Tuesday, March 24, 2009

Hardy Har Har

While I certainly do NOT appreciate my body's sense of humor, I still must deal with it.

Once a week, I have to bleach the area under my nose,otherwise I'll end up looking like Mario from the Nintendo games.

Once a month, I have to dye my roots, otherwise look like I've got white and gray tentacles coming from the top of my head.

Twice a day, I have to apply moisturizer to my hands, arms, feet and legs, otherwise I'll look like an iguana trying to shed it's scales.

Once a day, I have to shampoo and condition my hair, otherwise I'll wake up looking like a horse used it's tongue to spread mayonaisse all over my head.

Friday, March 13, 2009

12 Hour Sale

Happy Friday!

Are you ready for the weekend? I sure am. Hoodie has been home from school all week with what I think is strep throat. The doctor he saw Wednesday thinks differently and supposedly, his throat culture came back negative. She thinks he has sinusitis, but he's got a worse sore throat than anything else.

On a different note, today is also my 12 hour sale from 6:00 am to 6:00 pm PST at Sparkles In Time. Any ring or pendant is 30% off if you purchase it during that time. I'll refund the discount to your PayPal account.

Treat yourself to a little vintage fun!

Friday, March 6, 2009

March Madness

Just an FYI, next Friday - the 13th - I am going to have a One Day SALE over at my Etsy shop where you can save 30% off everything!

Be sure to mark your calendars and "shop" on by!

Oh Facebook, You're Crazy

I'm a lemming.

I'm a moth.

I am a sheep following the herd and I've been doing that over at Facebook recently.  Originally, I joined to keep in touch with someone whom I've been friends with since high school.  She's a super busy lady with a lot of friends and it really works for her to keep people updated on her life.

I sort of neglected my profile for awhile because that's just the way I roll....you know that!  And then I did a short stint on MySpace, but all I wanted to do over there was constantly change my background.  

All in all, they both proved to be diversions from working or writing here and I made the decision to delete the MySpace account and keep up with the Facebook one.

Am I ever glad that I did!  Yes, it's like a virtual reunion of sorts, but some of the people I've been able to re-connect with are folks I would love to get re-aquainted with anyway.  Not to mention it's sort of been responsible for letting me find out that another friend has a secret identity and life!

Well, I guess it's sort of secret, I mean she didn't go out of her way to TELL anyone about it.  I guess you really CAN'T keep a secret with the internet around. HA!

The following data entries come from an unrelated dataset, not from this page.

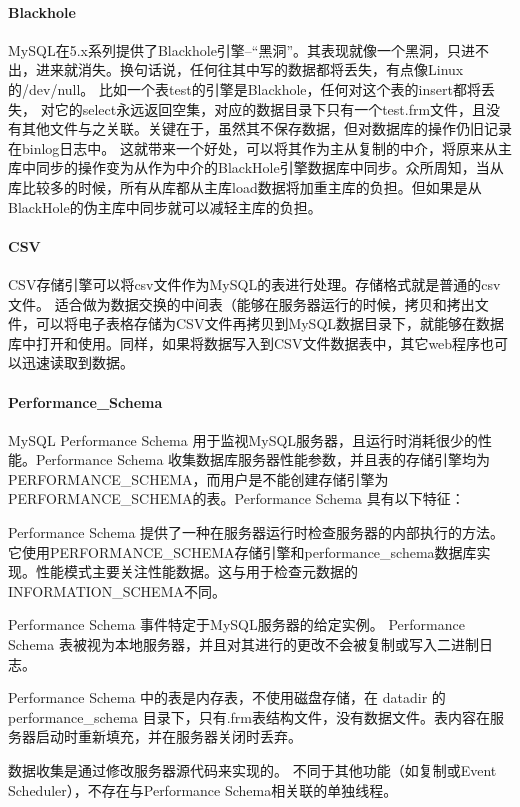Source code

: \documentclass[../../../interview-questions.tex]{subfiles}
\begin{document}
\paragraph{Blackhole}

MySQL在5.x系列提供了Blackhole引擎–“黑洞”。其表现就像一个黑洞，只进不出，进来就消失。换句话说，任何往其中写的数据都将丢失，有点像Linux的/dev/null。
比如一个表test的引擎是Blackhole，任何对这个表的insert都将丢失，
对它的select永远返回空集，对应的数据目录下只有一个test.frm文件，且没有其他文件与之关联。关键在于，虽然其不保存数据，但对数据库的操作仍旧记录在binlog日志中。
这就带来一个好处，可以将其作为主从复制的中介，将原来从主库中同步的操作变为从作为中介的BlackHole引擎数据库中同步。众所周知，当从库比较多的时候，所有从库都从主库load数据将加重主库的负担。但如果是从BlackHole的伪主库中同步就可以减轻主库的负担。


\paragraph{CSV}

CSV存储引擎可以将csv文件作为MySQL的表进行处理。存储格式就是普通的csv文件。    适合做为数据交换的中间表（能够在服务器运行的时候，拷贝和拷出文件，可以将电子表格存储为CSV文件再拷贝到MySQL数据目录下，就能够在数据库中打开和使用。同样，如果将数据写入到CSV文件数据表中，其它web程序也可以迅速读取到数据。


\paragraph{Performance\_Schema}

MySQL Performance Schema  用于监视MySQL服务器，且运行时消耗很少的性能。Performance Schema 收集数据库服务器性能参数，并且表的存储引擎均为PERFORMANCE\_SCHEMA，而用户是不能创建存储引擎为PERFORMANCE\_SCHEMA的表。Performance Schema 具有以下特征：

Performance Schema 提供了一种在服务器运行时检查服务器的内部执行的方法。它使用PERFORMANCE\_SCHEMA存储引擎和performance\_schema数据库实现。性能模式主要关注性能数据。这与用于检查元数据的INFORMATION\_SCHEMA不同。

Performance Schema 事件特定于MySQL服务器的给定实例。 Performance Schema 表被视为本地服务器，并且对其进行的更改不会被复制或写入二进制日志。

Performance Schema 中的表是内存表，不使用磁盘存储，在 datadir 的 performance\_schema 目录下，只有.frm表结构文件，没有数据文件。表内容在服务器启动时重新填充，并在服务器关闭时丢弃。

数据收集是通过修改服务器源代码来实现的。 不同于其他功能（如复制或Event Scheduler），不存在与Performance Schema相关联的单独线程。
\end{document}
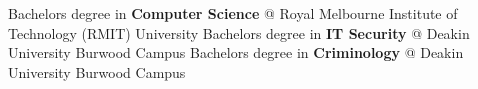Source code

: %
%
%


\begin{scholarship}
					{Bachelors degree in \textbf{Computer Science} @ Royal Melbourne Institute of Technology (RMIT) University }
					{Bachelors degree in \textbf{IT Security} @ Deakin University Burwood Campus}
					{Bachelors degree in \textbf{Criminology} @ Deakin University Burwood Campus}
\end{scholarship}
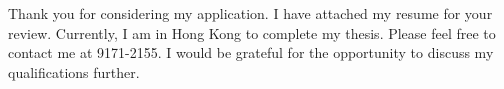 \documentclass[11pt, a4paper]{awesome-cv}
\begin{document}
\begin{cvletter}
Thank you for considering my application. I have attached my resume for your review. Currently, I am in Hong Kong to complete my thesis. Please feel free to contact me at 9171-2155. I would be grateful for the opportunity to discuss my qualifications further.

\end{cvletter}


\makeletterclosing
\end{document}

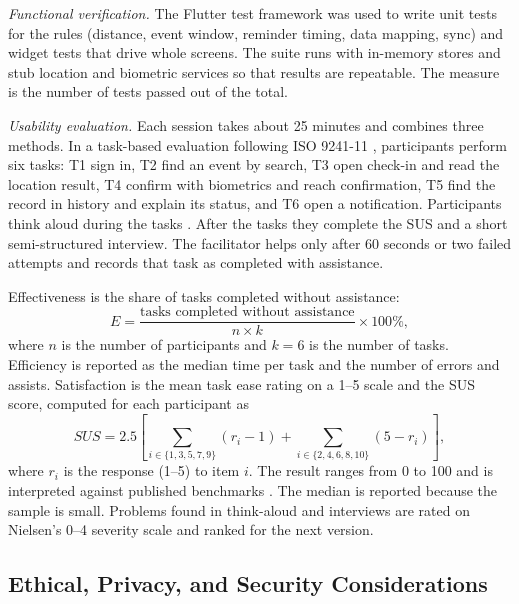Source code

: \documentclass[conference]{IEEEtran}
\begin{document}
\textit{Functional verification.} The Flutter test framework was used to
write unit tests for the rules (distance, event window, reminder timing,
data mapping, sync) and widget tests that drive whole screens. The
suite runs with in-memory stores and stub location and biometric
services so that results are repeatable. The measure is the number of
tests passed out of the total.

\textit{Usability evaluation.} Each session takes about 25 minutes and
combines three methods. In a task-based evaluation following ISO
9241-11 \cite{iso9241_11}, participants perform six tasks: T1 sign in,
T2 find an event by search, T3 open check-in and read the location
result, T4 confirm with biometrics and reach confirmation, T5 find the
record in history and explain its status, and T6 open a notification.
Participants think aloud during the tasks \cite{ericsson1993protocol}.
After the tasks they complete the SUS \cite{brooke1996sus} and a short
semi-structured interview. The facilitator helps only after 60 seconds
or two failed attempts and records that task as completed with
assistance.

Effectiveness is the share of tasks completed without assistance:
\begin{equation}
E = \frac{\text{tasks completed without assistance}}{n \times k}
\times 100\%,
\label{eq:effectiveness}
\end{equation}
where $n$ is the number of participants and $k = 6$ is the number of
tasks. Efficiency is reported as the median time per task and the number
of errors and assists. Satisfaction is the mean task ease rating on a
1--5 scale and the SUS score, computed for each participant as
\begin{equation}
SUS = 2.5\left[\sum_{i\in\{1,3,5,7,9\}}(r_i - 1)
+ \sum_{i\in\{2,4,6,8,10\}}(5 - r_i)\right],
\label{eq:sus}
\end{equation}
where $r_i$ is the response (1--5) to item $i$. The result ranges from 0
to 100 and is interpreted against published benchmarks
\cite{bangor2008sus,sauro2016quantifying}. The median is reported
because the sample is small. Problems found in think-aloud and
interviews are rated on Nielsen's 0--4 severity scale
\cite{nielsen1994severity} and ranked for the next version.

\subsection{Ethical, Privacy, and Security Considerations}
\end{document}
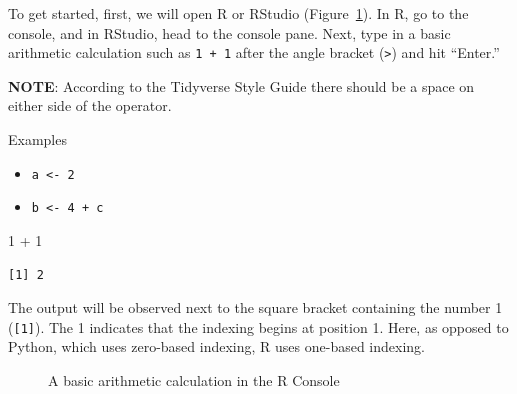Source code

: \documentclass[
  letterpaper,
  DIV=11,
  numbers=noendperiod]{scrreprt}
\newenvironment{Shaded}{\begin{snugshade}}{\end{snugshade}}
\newcommand{\DecValTok}[1]{\textcolor[rgb]{0.68,0.00,0.00}{#1}}
\newcommand{\SpecialCharTok}[1]{\textcolor[rgb]{0.37,0.37,0.37}{#1}}
\providecommand{\tightlist}{%
  \setlength{\itemsep}{0pt}\setlength{\parskip}{0pt}}\usepackage{longtable,booktabs,array}
\begin{document}
To get started, first, we will open R or RStudio
(Figure~\ref{fig-arithmetic-1}). In R, go to the console, and in
RStudio, head to the console pane. Next, type in a basic arithmetic
calculation such as \texttt{1\ +\ 1} after the angle bracket
(\texttt{\textgreater{}}) and hit ``Enter.''

\textbf{NOTE}: According to the Tidyverse Style Guide there should be a
space on either side of the operator.

Examples

\begin{itemize}
\tightlist
\item
  \texttt{a\ \textless{}-\ 2}
\item
  \texttt{b\ \textless{}-\ 4\ +\ c}
\end{itemize}

\begin{Shaded}
\begin{Highlighting}[]
\DecValTok{1} \SpecialCharTok{+} \DecValTok{1}
\end{Highlighting}
\end{Shaded}

\begin{verbatim}
[1] 2
\end{verbatim}

The output will be observed next to the square bracket containing the
number 1 (\texttt{{[}1{]}}). The 1 indicates that the indexing begins at
position 1. Here, as opposed to Python, which uses zero-based indexing,
R uses one-based indexing.

\begin{figure}


\caption{\label{fig-arithmetic-1}A basic arithmetic calculation in the R
Console}

\end{figure}%
\end{document}
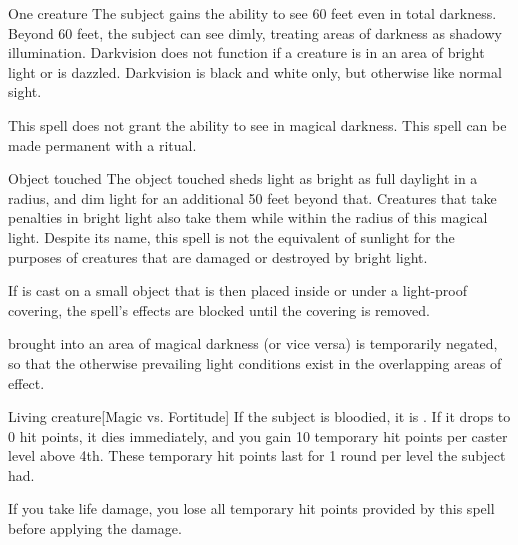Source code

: \spellrng{\rngtouch}
\spelldur{\durlong}
\begin{spelltarget}{One creature}
    \spelleffect The subject gains the ability to see 60 feet even in total darkness. Beyond 60 feet, the subject can see dimly, treating areas of darkness as shadowy illumination. Darkvision does not function if a creature is in an area of bright light or is dazzled. Darkvision is black and white only, but otherwise like normal sight.
\end{spelltarget}
\spellnotes This spell does not grant the ability to see in magical darkness. This spell can be made permanent with a  ritual.

\spellrng{\rngtouch}
\spelldur{\durlong \dismissable}
\begin{spelltarget}{Object touched}
    \spelleffect The object touched sheds light as bright as full daylight in a \arealarge radius, and dim light for an additional 50 feet beyond that. Creatures that take penalties in bright light also take them while within the radius of this magical light. Despite its name, this spell is not the equivalent of sunlight for the purposes of creatures that are damaged or destroyed by bright light.
    \par If  is cast on a small object that is then placed inside or under a light-proof covering, the spell's effects are blocked until the covering is removed.
\end{spelltarget}
\spellnotes {} brought into an area of magical darkness (or vice versa) is temporarily negated, so that the otherwise prevailing light conditions exist in the overlapping areas of effect.

\spellrng{\rngmed}
\begin{spelltarget}{Living creature}[Magic vs. Fortitude]
    \spellsuccess If the subject is bloodied, it is \vulnerable. If it drops to 0 hit points, it dies immediately, and you gain 10 temporary hit points  per caster level above 4th. These temporary hit points last for 1 round per level the subject had.
\end{spelltarget}
\spellnotes If you take life damage, you lose all temporary hit points provided by this spell before applying the damage.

Aaaannnnndddd, I've completely lost the point of this post.

Tuesday, March 3, 2009

Tune In Tuesday



The pin striped edition:



Wednesday, February 25, 2009

Jocularity

Okay, I had to break up the heavy vibes I left behind from yesterday's post...with this:

http://rpattzadventures.blogspot.com/

Just try not to laugh.

Tuesday, February 24, 2009

Ashamed

Since he was old enough to understand the concept, I have tried to teach Hoodie tolerance. When he gets upset with one of his friends and is ready to dissolve things, I tell him to put himself in that person's place and think about the reasons why he or she might be acting toward him a particular way.

I try to explain that even though certain family members drive us nuts all the time, underneath it all, they still love him very much and to remember that above all else.

This morning, I was a real asshat to him. He was being slow and we were running out of time for us to pick up his friends, get them to school and get myself to work and I blew a gasket.

I said a lot of stupid things and then tried to justify why I said them. In the end, it was all my fault that we were running out of time even though I was making him think it was all on him.

The cause of that time problem isn't difficult to figure out, it's something that can be changed to avoid any repeat situations. But the scars that I left on my son's psyche and in his heart from MY complete shittery....well, there is no justification for that.

I've apologized and told him how much I love him and he's told me that he's okay and that we're alright, but I just can't stop thinking about what my actions have done to him and the consequences they'll play in his future.

Why wasn't I able to think of that BEFORE I got mad? Why couldn't I get over my anger and keep the garbage from coming out before I had spewed it all over our relationship?

I was too angry to be tolerant this morning.

How can I expect my son to follow my advice toward his friends, when I cannot even lead by example?